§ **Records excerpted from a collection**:
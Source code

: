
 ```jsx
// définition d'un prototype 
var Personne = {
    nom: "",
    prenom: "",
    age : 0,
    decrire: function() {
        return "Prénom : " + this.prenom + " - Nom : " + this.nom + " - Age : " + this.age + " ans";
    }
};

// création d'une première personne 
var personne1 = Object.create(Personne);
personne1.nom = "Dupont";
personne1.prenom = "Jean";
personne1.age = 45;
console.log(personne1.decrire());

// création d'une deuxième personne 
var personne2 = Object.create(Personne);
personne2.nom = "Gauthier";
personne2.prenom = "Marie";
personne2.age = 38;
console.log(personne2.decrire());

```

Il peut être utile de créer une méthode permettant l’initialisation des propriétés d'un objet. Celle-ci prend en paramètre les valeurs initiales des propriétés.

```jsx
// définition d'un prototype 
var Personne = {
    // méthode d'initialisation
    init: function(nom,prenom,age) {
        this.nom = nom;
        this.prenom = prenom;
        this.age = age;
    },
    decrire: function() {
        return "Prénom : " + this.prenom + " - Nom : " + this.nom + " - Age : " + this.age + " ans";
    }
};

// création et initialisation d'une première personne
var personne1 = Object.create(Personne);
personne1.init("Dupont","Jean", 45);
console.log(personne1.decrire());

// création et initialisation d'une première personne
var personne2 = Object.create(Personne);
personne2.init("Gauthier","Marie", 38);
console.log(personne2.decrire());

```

§ **Task prompt**:
All the entries above need to be repeated word for word.

§ **Response**:
Source code

:
 ```jsx
// définition d'un prototype 
var Personne = {
    nom: "",
    prenom: "",
    age : 0,
    decrire: function() {
        return "Prénom : " + this.prenom + " - Nom : " + this.nom + " - Age : " + this.age + " ans";
    }
};

// création d'une première personne 
var personne1 = Object.create(Personne);
personne1.nom = "Dupont";
personne1.prenom = "Jean";
personne1.age = 45;
console.log(personne1.decrire());

// création d'une deuxième personne 
var personne2 = Object.create(Personne);
personne2.nom = "Gauthier";
personne2.prenom = "Marie";
personne2.age = 38;
console.log(personne2.decrire());

```

Il peut être utile de créer une méthode permettant l’initialisation des propriétés d'un objet. Celle-ci prend en paramètre les valeurs initiales des propriétés.

```jsx
// définition d'un prototype 
var Personne = {
    // méthode d'initialisation
    init: function(nom,prenom,age) {
        this.nom = nom;
        this.prenom = prenom;
        this.age = age;
    },
    decrire: function() {
        return "Prénom : " + this.prenom + " - Nom : " + this.nom + " - Age : " + this.age + " ans";
    }
};

// création et initialisation d'une première personne
var personne1 = Object.create(Personne);
personne1.init("Dupont","Jean", 45);
console.log(personne1.decrire());

// création et initialisation d'une première personne
var personne2 = Object.create(Personne);
personne2.init("Gauthier","Marie", 38);
console.log(personne2.decrire());

```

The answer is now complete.